The devices were fabricated on a SiO2/Si substrate by photolithography, lift-off, and dry etching (Supplementary Fig. 1). Photolithography was performed using a mask aligner (400-LJ, Midas Systems) and i-line stepper (NSR 2205 i11D, Nikon). First, the SiO2/Si substrate was cleaned in acetone, ethanol, and deionized water for 15 min each. For SiO2/TiN/SiO2/TiN/SiO2/TiN/SiO2 stack, 10-nm-thick TiN WLs and 100-nm-thick SiO2 layers were sequentially deposited using DC sputtering and plasma-enhanced chemical vapor deposition (HiDep-SC, BMR Technology), respectively. Then SiO2/TiN/SiO2/TiN/SiO2/TiN/SiO2 layer was etched by dry etcher (Unity DRM, Tokyo Electron Ltd.) using sulfur hexafluoride (SF6) and Ar plasma. 24-nm-thick HfZrOx layers were deposited by atomic layer deposition (ALD) using TEMAH, TEMAZ, and ozone at 280 °C. The 50-nm-thick Mo SL/BLs and 20-nm-thick InZnOx channels were patterned using i-line stepper. The SL/BLs and channels were deposited by e-beam evaporation and ALD using INCA-1, DEZ, and ozone at 150 °C, respectively. Finally, the devices were annealed for 1 min at 500 °C under N2 gas to induce ferroelectricity in the HfZrOx layer.

Characterization

All the characteristics were measured under ambient conditions and at room temperature. The thicknesses of the HfZrOx and InZnOx were measured using atomic force microscopy (NX10, Park Systems). Optical images of the devices were captured using an optical microscope (LV100ND, Nikon). The cross-sectional images of the devices were obtained using a high-resolution transmission electron microscope (JEM-2200FS with image Cs corrector, JEOL). Before TEM observations, the samples were prepared using a focused ion beam (SII SMI3050SE, SII).
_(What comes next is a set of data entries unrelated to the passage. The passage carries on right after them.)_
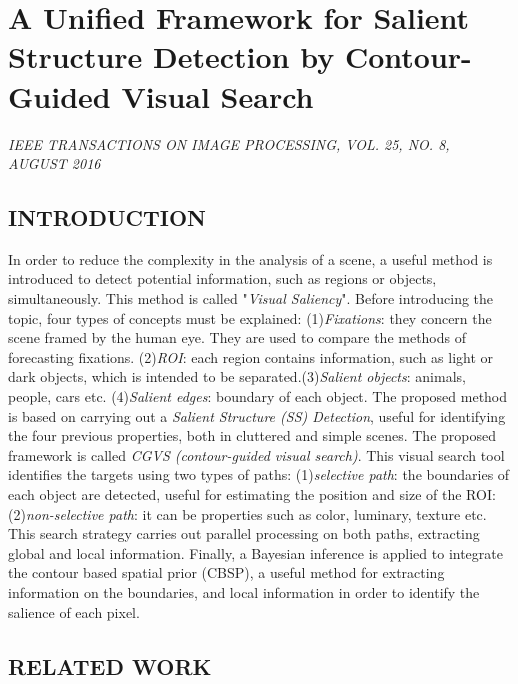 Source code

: \section{A Unified Framework for Salient Structure Detection by Contour-Guided Visual Search}

\begin{flushright}
    \author{
    Kai Fu Yang,
    Hui Li,
    Chao-Yi Li,
    and Young-Jie Li,
   \emph{Member}, 
    IEEE 
}
\end{flushright}

\begin{center}
    \emph{IEEE TRANSACTIONS ON IMAGE PROCESSING, VOL. 25, NO. 8, AUGUST 2016}
\end{center}

\subsection{INTRODUCTION}
In order to reduce the complexity in the analysis of a scene, a useful method 
is introduced to detect potential information, such as regions or 
objects, simultaneously. This method is called "\emph{Visual Saliency}". Before introducing
the topic, four types of concepts must be explained: (1)\emph{Fixations}: 
they concern the scene framed by the human eye. They are used to compare 
the methods of forecasting fixations. (2)\emph{ROI}: each region contains information, 
such as light or dark objects, which is intended to be separated.(3)\emph{Salient objects}: 
animals, people, cars etc. (4)\emph{Salient edges}: boundary of each object. The proposed 
method is based on carrying out a \emph{Salient Structure (SS) Detection},
useful for identifying the four previous properties, both in cluttered and 
simple scenes. The proposed framework is called \emph{CGVS (contour-guided visual 
search)}. This visual search tool identifies the targets using two types of 
paths: (1)\emph{selective path}: the boundaries of each object are detected, useful 
for estimating the position and size of the ROI: (2)\emph{non-selective path}: it 
can be properties such as color, luminary, texture etc. This search strategy 
carries out parallel processing on both paths, extracting global and local 
information. Finally, a Bayesian inference is applied to integrate the contour 
based spatial prior (CBSP), a useful method for extracting information on 
the boundaries, and local information in order to identify the salience of each 
pixel. 

\subsection{RELATED WORK}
The electrical characteristics were measured using a semiconductor parameter analyzer (4200A-SCS, Keithley Instruments) and a switching matrix (707B, Keithley Instruments). The polarization-voltage curves were measured using a pulse measurement unit (4225-PMU, Keithley Instruments). Sentaurus TCAD (Synopsys, Inc.) software was used for simulation. An MLP NN was measured using switching matrix and custom-built LabVIEW program. MNIST simulations were performed in Linux system with GCC, GNU make, CNU C libraries by using C++ code. The simulated MLP NN consisted of 400 input-, 100 hidden-, and 10 output neurons. The 400 input neurons corresponded to the 20 × 20 MNIST image, and the 10 output neurons corresponded to 10 classes of digits. The conductance ratio, linearity, and device-to-device variations of the 3D FeNAND memory cells were considered for simulations. For the simulation of NN based on ideal synapses, ideal synaptic properties including perfectly linear conductance modulation with a conductance ratio of 100, and 128 conductance states were used.